--- START ---
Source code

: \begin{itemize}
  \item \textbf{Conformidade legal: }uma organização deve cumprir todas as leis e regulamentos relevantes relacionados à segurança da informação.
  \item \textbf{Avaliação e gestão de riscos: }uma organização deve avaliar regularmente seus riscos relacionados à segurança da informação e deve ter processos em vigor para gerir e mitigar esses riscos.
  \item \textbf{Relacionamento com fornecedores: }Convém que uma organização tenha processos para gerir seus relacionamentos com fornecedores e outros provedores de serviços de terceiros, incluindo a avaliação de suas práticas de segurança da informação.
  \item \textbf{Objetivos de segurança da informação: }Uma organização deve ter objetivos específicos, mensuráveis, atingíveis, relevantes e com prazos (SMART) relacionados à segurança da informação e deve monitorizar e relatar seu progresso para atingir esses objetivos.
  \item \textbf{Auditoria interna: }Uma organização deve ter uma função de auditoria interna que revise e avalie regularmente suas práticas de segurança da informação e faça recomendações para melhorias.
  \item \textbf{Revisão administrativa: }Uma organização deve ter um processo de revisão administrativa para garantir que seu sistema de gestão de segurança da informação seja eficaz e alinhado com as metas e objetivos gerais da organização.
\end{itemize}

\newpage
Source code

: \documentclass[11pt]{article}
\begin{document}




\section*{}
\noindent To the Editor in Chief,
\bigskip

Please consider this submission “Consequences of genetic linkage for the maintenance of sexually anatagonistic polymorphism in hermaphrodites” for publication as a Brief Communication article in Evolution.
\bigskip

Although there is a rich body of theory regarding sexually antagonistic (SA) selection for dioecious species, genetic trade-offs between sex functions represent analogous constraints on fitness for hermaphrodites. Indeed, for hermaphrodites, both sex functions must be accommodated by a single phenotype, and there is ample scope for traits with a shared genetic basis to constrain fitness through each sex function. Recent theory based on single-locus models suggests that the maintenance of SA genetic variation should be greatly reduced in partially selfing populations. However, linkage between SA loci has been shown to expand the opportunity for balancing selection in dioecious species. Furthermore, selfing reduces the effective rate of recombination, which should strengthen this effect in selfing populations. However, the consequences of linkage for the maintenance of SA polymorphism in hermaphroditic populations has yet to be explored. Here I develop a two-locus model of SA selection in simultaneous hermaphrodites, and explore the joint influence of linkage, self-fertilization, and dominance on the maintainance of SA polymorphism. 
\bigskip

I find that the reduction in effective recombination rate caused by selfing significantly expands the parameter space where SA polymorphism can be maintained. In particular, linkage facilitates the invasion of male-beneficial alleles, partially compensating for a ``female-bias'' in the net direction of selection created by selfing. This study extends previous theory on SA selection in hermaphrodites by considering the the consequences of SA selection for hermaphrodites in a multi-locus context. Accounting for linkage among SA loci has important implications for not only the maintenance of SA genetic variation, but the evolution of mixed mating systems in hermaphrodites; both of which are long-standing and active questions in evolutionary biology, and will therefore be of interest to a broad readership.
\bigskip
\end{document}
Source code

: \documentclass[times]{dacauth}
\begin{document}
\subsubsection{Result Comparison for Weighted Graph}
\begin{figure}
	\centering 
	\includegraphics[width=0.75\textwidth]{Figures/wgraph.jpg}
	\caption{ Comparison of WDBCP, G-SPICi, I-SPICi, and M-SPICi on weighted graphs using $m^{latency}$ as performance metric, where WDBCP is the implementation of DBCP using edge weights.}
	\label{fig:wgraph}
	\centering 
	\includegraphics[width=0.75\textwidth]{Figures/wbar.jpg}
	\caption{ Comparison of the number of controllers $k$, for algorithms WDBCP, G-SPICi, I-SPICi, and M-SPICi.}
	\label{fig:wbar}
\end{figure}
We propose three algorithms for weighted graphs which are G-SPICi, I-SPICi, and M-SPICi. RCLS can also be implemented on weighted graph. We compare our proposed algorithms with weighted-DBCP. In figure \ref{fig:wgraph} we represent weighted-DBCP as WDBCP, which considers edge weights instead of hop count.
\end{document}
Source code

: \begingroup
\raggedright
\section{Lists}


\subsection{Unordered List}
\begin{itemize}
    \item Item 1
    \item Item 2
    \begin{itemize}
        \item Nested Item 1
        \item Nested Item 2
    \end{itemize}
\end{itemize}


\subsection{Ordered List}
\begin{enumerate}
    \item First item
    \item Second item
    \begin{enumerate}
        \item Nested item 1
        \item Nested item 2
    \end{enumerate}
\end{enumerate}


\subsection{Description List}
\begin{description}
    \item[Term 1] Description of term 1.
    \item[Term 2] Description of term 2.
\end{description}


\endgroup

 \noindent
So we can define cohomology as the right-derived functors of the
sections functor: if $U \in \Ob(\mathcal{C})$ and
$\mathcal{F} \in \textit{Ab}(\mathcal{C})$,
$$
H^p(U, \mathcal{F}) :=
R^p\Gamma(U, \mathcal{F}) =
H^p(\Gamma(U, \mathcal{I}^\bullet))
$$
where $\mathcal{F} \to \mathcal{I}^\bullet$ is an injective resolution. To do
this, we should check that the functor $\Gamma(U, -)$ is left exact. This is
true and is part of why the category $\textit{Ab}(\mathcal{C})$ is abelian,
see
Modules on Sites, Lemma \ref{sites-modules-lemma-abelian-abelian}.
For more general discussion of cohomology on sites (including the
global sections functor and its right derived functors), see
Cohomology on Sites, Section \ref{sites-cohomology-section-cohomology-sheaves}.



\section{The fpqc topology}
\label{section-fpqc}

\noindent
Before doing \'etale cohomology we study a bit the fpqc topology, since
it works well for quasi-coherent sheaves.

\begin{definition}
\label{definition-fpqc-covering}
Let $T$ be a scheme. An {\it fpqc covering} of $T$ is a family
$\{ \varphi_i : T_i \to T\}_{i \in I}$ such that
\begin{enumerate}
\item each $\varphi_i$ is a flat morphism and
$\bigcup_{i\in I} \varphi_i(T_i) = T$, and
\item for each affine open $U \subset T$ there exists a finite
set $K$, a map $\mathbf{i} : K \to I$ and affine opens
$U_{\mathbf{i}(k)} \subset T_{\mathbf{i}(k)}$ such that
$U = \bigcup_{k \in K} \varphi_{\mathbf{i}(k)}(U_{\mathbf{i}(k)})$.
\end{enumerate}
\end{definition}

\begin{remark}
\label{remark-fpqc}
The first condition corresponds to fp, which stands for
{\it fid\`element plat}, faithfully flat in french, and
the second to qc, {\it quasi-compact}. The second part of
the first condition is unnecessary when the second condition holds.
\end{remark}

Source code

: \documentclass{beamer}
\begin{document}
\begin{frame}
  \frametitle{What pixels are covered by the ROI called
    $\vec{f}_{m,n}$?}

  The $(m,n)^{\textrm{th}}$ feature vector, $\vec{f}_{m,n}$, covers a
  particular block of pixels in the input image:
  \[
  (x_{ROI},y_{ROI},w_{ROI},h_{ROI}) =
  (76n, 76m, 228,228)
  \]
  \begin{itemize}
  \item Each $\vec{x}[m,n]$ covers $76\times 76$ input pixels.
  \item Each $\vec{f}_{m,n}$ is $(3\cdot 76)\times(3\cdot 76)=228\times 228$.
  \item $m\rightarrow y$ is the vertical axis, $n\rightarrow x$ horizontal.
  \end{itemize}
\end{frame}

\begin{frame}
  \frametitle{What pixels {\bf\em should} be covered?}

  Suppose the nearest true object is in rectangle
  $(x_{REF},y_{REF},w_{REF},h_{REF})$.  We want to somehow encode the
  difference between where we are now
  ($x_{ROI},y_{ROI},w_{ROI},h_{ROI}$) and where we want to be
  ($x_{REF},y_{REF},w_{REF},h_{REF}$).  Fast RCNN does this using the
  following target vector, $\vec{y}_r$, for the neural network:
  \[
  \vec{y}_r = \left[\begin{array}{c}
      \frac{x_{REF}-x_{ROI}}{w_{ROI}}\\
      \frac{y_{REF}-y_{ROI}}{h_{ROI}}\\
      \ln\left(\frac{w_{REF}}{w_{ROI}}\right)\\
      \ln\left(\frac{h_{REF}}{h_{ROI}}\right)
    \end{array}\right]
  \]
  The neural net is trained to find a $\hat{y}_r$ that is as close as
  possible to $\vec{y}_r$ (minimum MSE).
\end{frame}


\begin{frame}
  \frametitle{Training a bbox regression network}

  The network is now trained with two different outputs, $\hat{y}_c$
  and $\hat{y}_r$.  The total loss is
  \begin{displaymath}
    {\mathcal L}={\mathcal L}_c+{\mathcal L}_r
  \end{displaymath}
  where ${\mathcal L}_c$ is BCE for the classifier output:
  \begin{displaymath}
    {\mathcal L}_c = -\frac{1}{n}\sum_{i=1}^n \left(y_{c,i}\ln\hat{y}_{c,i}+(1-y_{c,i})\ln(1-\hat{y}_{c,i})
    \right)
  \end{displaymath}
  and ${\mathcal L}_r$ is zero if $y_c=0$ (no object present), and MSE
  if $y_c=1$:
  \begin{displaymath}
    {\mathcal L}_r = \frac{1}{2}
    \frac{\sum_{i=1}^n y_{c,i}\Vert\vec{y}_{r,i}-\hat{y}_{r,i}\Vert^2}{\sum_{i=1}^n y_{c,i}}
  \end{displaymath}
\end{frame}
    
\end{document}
--- END ---
Some lines in the data above hold the string "array". Find and copy each of them.

◆ Written answer:
  \vec{y}_r = \left[\begin{array}{c}
    \end{array}\right]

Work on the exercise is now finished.